HOLEEEY!!! I read this thread to my wife and she said: 

"I have a GAS confession to make. I bought myself a birthday present yesterday." 

https://www.moogmusic.com/products/etherwave-theremins/theremini


----------



## Doug Gifford (Jun 8, 2019)

KapnKrunch said:


> HOLEEEY!!! I read this thread to my wife and she said:
> 
> "I have a GAS confession to make. I bought mysef a birthday present yesterday."
> 
> https://www.moogmusic.com/products/etherwave-theremins/theremini


I think I'm in love…


----------



## mawmow (Nov 14, 2017)

Well, she knows I have "too many", but I love almost each one as a graal quest !
She does not pay attention I need many particularly to keep some in alternate tunings.
She saw those delivered to my home as I had to unboxe them... but I got some in while she was out.
She saw each one a day or another... Did she count them ? I do not know.
She finally told me : 
"This ("GAS") is your one and only vice, so why should I bother as far as it makes you happy ?"
She once kindly recognized she also has some silly counterparts I never argued against.
On my side, I could get some money back should I decide to sell those I play the less.


----------



## johnnyshaka (Nov 2, 2014)

Lincoln said:


> yes, she constantly is walking up to the wrong vehicle, as long as it's the right colour.

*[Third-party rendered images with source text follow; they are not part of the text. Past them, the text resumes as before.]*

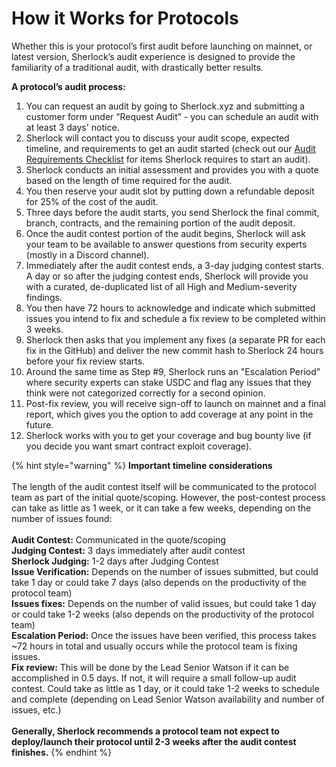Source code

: # How it Works for Protocols

Whether this is your protocol’s first audit before launching on mainnet, or latest version, Sherlock’s audit experience is designed to provide the familiarity of a traditional audit, with drastically better results.

**A protocol’s audit process:**

1. You can request an audit by going to Sherlock.xyz and submitting a customer form under “Request Audit” - you can schedule an audit with at least 3 days' notice.
2. Sherlock will contact you to discuss your audit scope, expected timeline, and requirements to get an audit started (check out our [Audit Requirements Checklist](https://docs.google.com/document/d/10\_t7Kt814Otp-FMFK8mvCsxb3tX3wyu1Z9V4nhZxTY8/edit?usp=sharing) for items Sherlock requires to start an audit).
3. Sherlock conducts an initial assessment and provides you with a quote based on the length of time required for the audit.
4. You then reserve your audit slot by putting down a refundable deposit for 25% of the cost of the audit.
5. Three days before the audit starts, you send Sherlock the final commit, branch, contracts, and the remaining portion of the audit deposit.
6. Once the audit contest portion of the audit begins, Sherlock will ask your team to be available to answer questions from security experts (mostly in a Discord channel).&#x20;
7. Immediately after the audit contest ends, a 3-day judging contest starts. A day or so after the judging contest ends, Sherlock will provide you with a curated, de-duplicated list of all High and Medium-severity findings.
8. You then have 72 hours to acknowledge and indicate which submitted issues you intend to fix and schedule a fix review to be completed within 3 weeks.
9. Sherlock then asks that you implement any fixes (a separate PR for each fix in the GitHub) and deliver the new commit hash to Sherlock 24 hours before your fix review starts.
10. Around the same time as Step #9, Sherlock runs an "Escalation Period" where security experts can stake USDC and flag any issues that they think were not categorized correctly for a second opinion.&#x20;
11. Post-fix review, you will receive sign-off to launch on mainnet and a final report, which gives you the option to add coverage at any point in the future.
12. Sherlock works with you to get your coverage and bug bounty live (if you decide you want smart contract exploit coverage).

{% hint style="warning" %}
**Important timeline considerations**\
\
The length of the audit contest itself will be communicated to the protocol team as part of the initial quote/scoping. However, the post-contest process can take as little as 1 week, or it can take a few weeks, depending on the number of issues found:\
\
**Audit Contest:** Communicated in the quote/scoping\
**Judging Contest:** 3 days immediately after audit contest\
**Sherlock Judging:** 1-2 days after Judging Contest\
**Issue Verification:** Depends on the number of issues submitted, but could take 1 day or could take 7 days (also depends on the productivity of the protocol team)\
**Issues fixes:** Depends on the number of valid issues, but could take 1 day or could take 1-2 weeks (also depends on the productivity of the protocol team)\
**Escalation Period:** Once the issues have been verified, this process takes \~72 hours in total and usually occurs while the protocol team is fixing issues. \
**Fix review:** This will be done by the Lead Senior Watson if it can be accomplished in 0.5 days. If not, it will require a small follow-up audit contest. Could take as little as 1 day, or it could take 1-2 weeks to schedule and complete (depending on Lead Senior Watson availability and number of issues, etc.)\
\
**Generally, Sherlock recommends a protocol team not expect to deploy/launch their protocol until 2-3 weeks after the audit contest finishes.**&#x20;
{% endhint %}
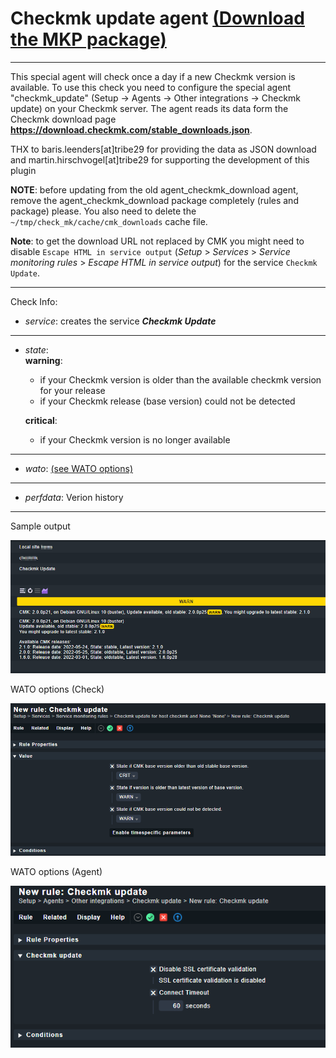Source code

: # Checkmk update agent [(Download the MKP package)](/../../../-/raw/master/agent_checkmk_update.mkp "Download MKP package")
---

This special agent will check once a day if a new Checkmk version is available. To use this check you need to configure the special agent "checkmk_update" (Setup -> Agents -> Other integrations -> Checkmk update) on your Checkmk server. The agent reads its data form the Checkmk download page **https://download.checkmk.com/stable_downloads.json**.

THX to baris.leenders[at]tribe29 for providing the data as JSON download and martin.hirschvogel[at]tribe29 for supporting the development of this plugin

**NOTE**: before updating from the old agent_checkmk_download agent, remove the agent_checkmk_download package completely (rules and package) please. You also need to delete the `~/tmp/check_mk/cache/cmk_downloads` cache file.

**Note**: to get the download URL not replaced by CMK you might need to disable `Escape HTML in service output` (_Setup_ > _Services_ > _Service monitoring rules_ > _Escape HTML in service output_) for the service `Checkmk Update`.

---
Check Info:

* *service*: creates the service **_Checkmk Update_**
---
* *state*: \
    **warning**: 
    * if your Checkmk version is older than the available checkmk version for your release
    * if your Checkmk release (base version) could not be detected

    **critical**: 
    * if your Checkmk version is no longer available
---
* *wato*: [(see WATO options)](/../../../-/raw/master/doc/wato.png "see WATO options")
---
* *perfdata*: Verion history

---
Sample output

![sample output](/doc/sample.png?raw=true "sample output")

WATO options (Check)

![WATO options](/doc/wato.png?raw=true "WATO options")

WATO options (Agent)

![WATO options agent](/doc/wato-agent.png?raw=true "WATO options agent")


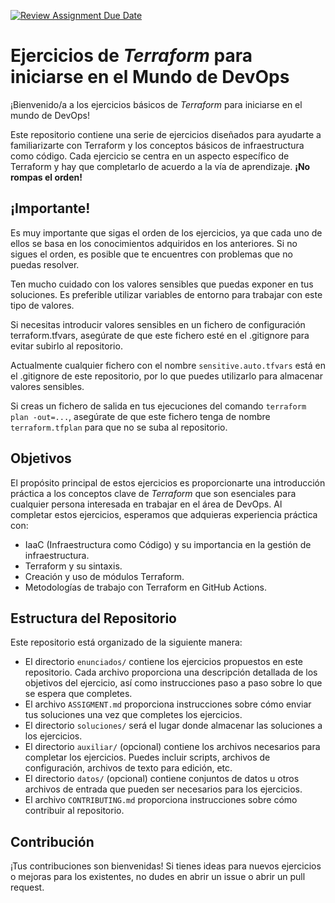 [![Review Assignment Due Date](https://classroom.github.com/assets/deadline-readme-button-24ddc0f5d75046c5622901739e7c5dd533143b0c8e959d652212380cedb1ea36.svg)](https://classroom.github.com/a/-g7Xgu25)
# Ejercicios de _Terraform_ para iniciarse en el Mundo de DevOps

¡Bienvenido/a a los ejercicios básicos de _Terraform_ para iniciarse en el mundo de DevOps!

Este repositorio contiene una serie de ejercicios diseñados para ayudarte a familiarizarte con Terraform y los conceptos básicos de infraestructura como código. Cada ejercicio se centra en un aspecto específico de Terraform y hay que completarlo de acuerdo a la vía de aprendizaje. **¡No rompas el orden!**

## ¡Importante!

Es muy importante que sigas el orden de los ejercicios, ya que cada uno de ellos se basa en los conocimientos adquiridos en los anteriores. Si no sigues el orden, es posible que te encuentres con problemas que no puedas resolver.

Ten mucho cuidado con los valores sensibles que puedas exponer en tus soluciones. Es preferible utilizar variables de entorno para trabajar con este tipo de valores.

Si necesitas introducir valores sensibles en un fichero de configuración terraform.tfvars, asegúrate de que este fichero esté en el .gitignore para evitar subirlo al repositorio.

Actualmente cualquier fichero con el nombre `sensitive.auto.tfvars` está en el .gitignore de este repositorio, por lo que puedes utilizarlo para almacenar valores sensibles.

Si creas un fichero de salida en tus ejecuciones del comando `terraform plan -out=...`, asegúrate de que este fichero tenga de nombre `terraform.tfplan` para que no se suba al repositorio.

## Objetivos

El propósito principal de estos ejercicios es proporcionarte una introducción práctica a los conceptos clave de _Terraform_ que son esenciales para cualquier persona interesada en trabajar en el área de DevOps. Al completar estos ejercicios, esperamos que adquieras experiencia práctica con:

- IaaC (Infraestructura como Código) y su importancia en la gestión de infraestructura.
- Terraform y su sintaxis.
- Creación y uso de módulos Terraform.
- Metodologías de trabajo con Terraform en GitHub Actions.

## Estructura del Repositorio

Este repositorio está organizado de la siguiente manera:

- El directorio `enunciados/` contiene los ejercicios propuestos en este repositorio. Cada archivo proporciona una descripción detallada de los objetivos del ejercicio, así como instrucciones paso a paso sobre lo que se espera que completes.
- El archivo `ASSIGMENT.md` proporciona instrucciones sobre cómo enviar tus soluciones una vez que completes los ejercicios.
- El directorio `soluciones/` será el lugar donde almacenar las soluciones a los ejercicios.
- El directorio `auxiliar/` (opcional) contiene los archivos necesarios para completar los ejercicios. Puedes incluir scripts, archivos de configuración, archivos de texto para edición, etc.
- El directorio `datos/` (opcional) contiene conjuntos de datos u otros archivos de entrada que pueden ser necesarios para los ejercicios.
- El archivo `CONTRIBUTING.md` proporciona instrucciones sobre cómo contribuir al repositorio.

## Contribución

¡Tus contribuciones son bienvenidas! Si tienes ideas para nuevos ejercicios o mejoras para los existentes, no dudes en abrir un issue o abrir un pull request.
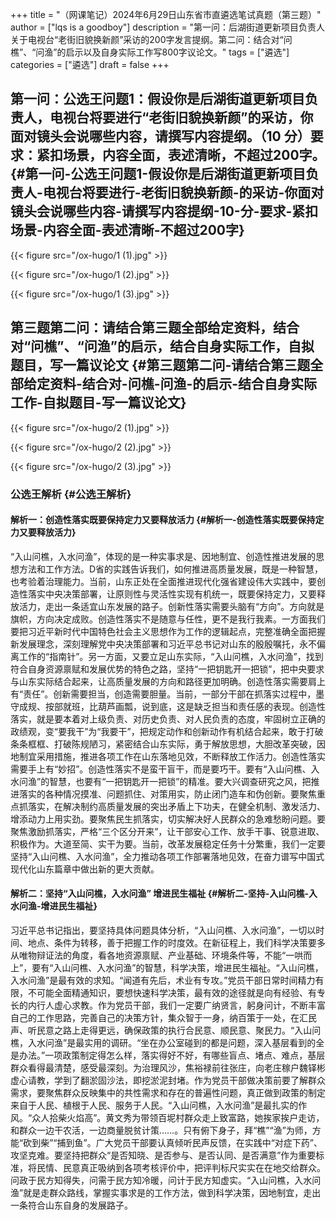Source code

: +++
title = "（网课笔记）2024年6月29日山东省市直遴选笔试真题（第三题）"
author = ["lqs is a goodboy"]
description = "第一问：后湖街道更新项目负责人关于电视台“老街旧貌换新颜”采访的200字发言提纲。第二问：结合对“问樵”、“问渔”的启示以及自身实际工作写800字议论文。"
tags = ["遴选"]
categories = ["遴选"]
draft = false
+++

## 第一问：公选王问题1：假设你是后湖街道更新项目负责人，电视台将要进行“老街旧貌换新颜”的采访，你面对镜头会说哪些内容，请撰写内容提纲。（10 分）要求：紧扣场景，内容全面，表述清晰，不超过200字。 {#第一问-公选王问题1-假设你是后湖街道更新项目负责人-电视台将要进行-老街旧貌换新颜-的采访-你面对镜头会说哪些内容-请撰写内容提纲-10-分-要求-紧扣场景-内容全面-表述清晰-不超过200字}

{{< figure src="/ox-hugo/1 (1).jpg" >}}

{{< figure src="/ox-hugo/1 (2).jpg" >}}

{{< figure src="/ox-hugo/1 (3).jpg" >}}


## 第三题第二问：请结合第三题全部给定资料，结合对“问樵”、“问渔”的启示，结合自身实际工作，自拟题目，写一篇议论文 {#第三题第二问-请结合第三题全部给定资料-结合对-问樵-问渔-的启示-结合自身实际工作-自拟题目-写一篇议论文}

{{< figure src="/ox-hugo/2 (1).jpg" >}}

{{< figure src="/ox-hugo/2 (2).jpg" >}}

{{< figure src="/ox-hugo/2 (3).jpg" >}}


### 公选王解析 {#公选王解析}


#### 解析一：创造性落实既要保持定力又要释放活力 {#解析一-创造性落实既要保持定力又要释放活力}

“入山问樵，入水问渔”，体现的是一种实事求是、因地制宜、创造性推进发展的思想方法和工作方法。D省的实践告诉我们，如何推进高质量发展，既是一种智慧，也考验着治理能力。当前，山东正处在全面推进现代化强省建设伟大实践中，要创造性落实中央决策部署，让原则性与灵活性实现有机统一，既要保持定力，又要释放活力，走出一条适宜山东发展的路子。创新性落实需要头脑有“方向”。方向就是旗帜，方向决定成败。创造性落实不是随意与任性，更不是我行我素。一方面我们要把习近平新时代中国特色社会主义思想作为工作的逻辑起点，完整准确全面把握新发展理念，深刻理解党中央决策部署和习近平总书记对山东的殷殷嘱托，永不偏离工作的“指南针”。另一方面，又要立足山东实际，“入山问樵，入水问渔”，找到符合自身资源禀赋和发展优势的特色之路，坚持“一把钥匙开一把锁”，把中央要求与山东实际结合起来，让高质量发展的方向和路径更加明确。创造性落实需要肩上有“责任”。创新需要担当，创造需要胆量。当前，一部分干部在抓落实过程中，墨守成规、按部就班，比葫芦画瓢，说到底，这是缺乏担当和责任感的表现。创造性落实，就是要本着对上级负责、对历史负责、对人民负责的态度，牢固树立正确的政绩观，变“要我干”为“我要干”，把规定动作和创新动作有机结合起来，敢于打破条条框框、打破陈规陋习，紧密结合山东实际，勇于解放思想，大胆改革突破，因地制宜采用措施，推进各项工作在山东落地见效，不断释放工作活力。创造性落实需要手上有“妙招”。创造性落实不是蛮干盲干，而是要巧干。要有“入山问樵、入水问渔”的智慧，也要有“一把钥匙开一把锁”的精准。要大兴调查研究之风，把推进落实的各种情况摸准、问题抓住、对策用实，防止闭门造车和伪创新。要聚焦重点抓落实，在解决制约高质量发展的突出矛盾上下功夫，在健全机制、激发活力、增添动力上用实劲。要聚焦民生抓落实，切实解决好人民群众的急难愁盼问题。要聚焦激励抓落实，严格“三个区分开来”，让干部安心工作、放手干事、锐意进取、积极作为。大道至简、实干为要。当前，改革发展稳定任务十分繁重，我们一定要坚持“入山问樵、入水问渔”，全力推动各项工作部署落地见效，在奋力谱写中国式现代化山东篇章中做出新的更大贡献。


#### 解析二：坚持“入山问樵，入水问渔” 增进民生福祉 {#解析二-坚持-入山问樵-入水问渔-增进民生福祉}

习近平总书记指出，要坚持具体问题具体分析，“入山问樵、入水问渔”，一切以时间、地点、条件为转移，善于把握工作的时度效。在新征程上，我们科学决策要多从唯物辩证法的角度，看各地资源禀赋、产业基础、环境条件等，不能“一哄而上”，要有“入山问樵、入水问渔”的智慧，科学决策，增进民生福祉。“入山问樵，入水问渔”是最有效的求知。“闻道有先后，术业有专攻。”党员干部日常时间精力有限，不可能全面精通知识，要想快速科学决策，最有效的途径就是向有经验、有专长的内行人虚心求教。作为党员干部，我们一定要广纳贤言，躬身问计，不断丰富自己的工作思路，完善自己的决策方针，集众智于一身，纳百策于一处，在汇民声、听民意之路上走得更远，确保政策的执行合民意、顺民意、聚民力。“入山问樵，入水问渔”是最实用的调研。“坐在办公室碰到的都是问题，深入基层看到的全是办法。”一项政策制定得怎么样，落实得好不好，有哪些盲点、堵点、难点，基层群众看得最清楚，感受最深刻。为治理风沙，焦裕禄前往张庄，向老庄稼户魏铎彬虚心请教，学到了翻淤固沙法，即挖淤泥封堵。作为党员干部做决策前要了解群众需求，要聚焦群众反映集中的共性需求和存在的普遍性问题，真正做到政策的制定来自于人民、植根于人民、服务于人民。“入山问樵，入水问渔”是最扎实的作风。“众人拾柴火焰高”。黄文秀为带领百坭村群众走上致富路，她挨家挨户走访，和群众一边干农活，一边商量脱贫计策……。只有俯下身子，拜“樵”“渔”为师，方能“砍到柴”“捕到鱼”。广大党员干部要认真倾听民声反馈，在实践中“对症下药”、攻坚克难。要坚持把群众“是否知晓、是否参与、是否认同、是否满意”作为重要标准，将民情、民意真正吸纳到各项考核评价中，把评判标尺实实在在地交给群众。问政于民方知得失，问需于民方知冷暖，问计于民方知虚实。“入山问樵，入水问渔”就是走群众路线，掌握实事求是的工作方法，做到科学决策，因地制宜，走出一条符合山东自身的发展路子。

My neighbour refers to his guitars by colour so as far as his wife is concerned he has a red one, a brown one, a black one, etc...so long as he replaces the red one with another red one she won't know if it's a new Custom Shop or an old Squier.

Good luck!


----------



## Mooh (Mar 7, 2007)

Oh man, don't lie, cheat, deceive, or connive, it's bad karma, and the guitar might suffer in the mojo department.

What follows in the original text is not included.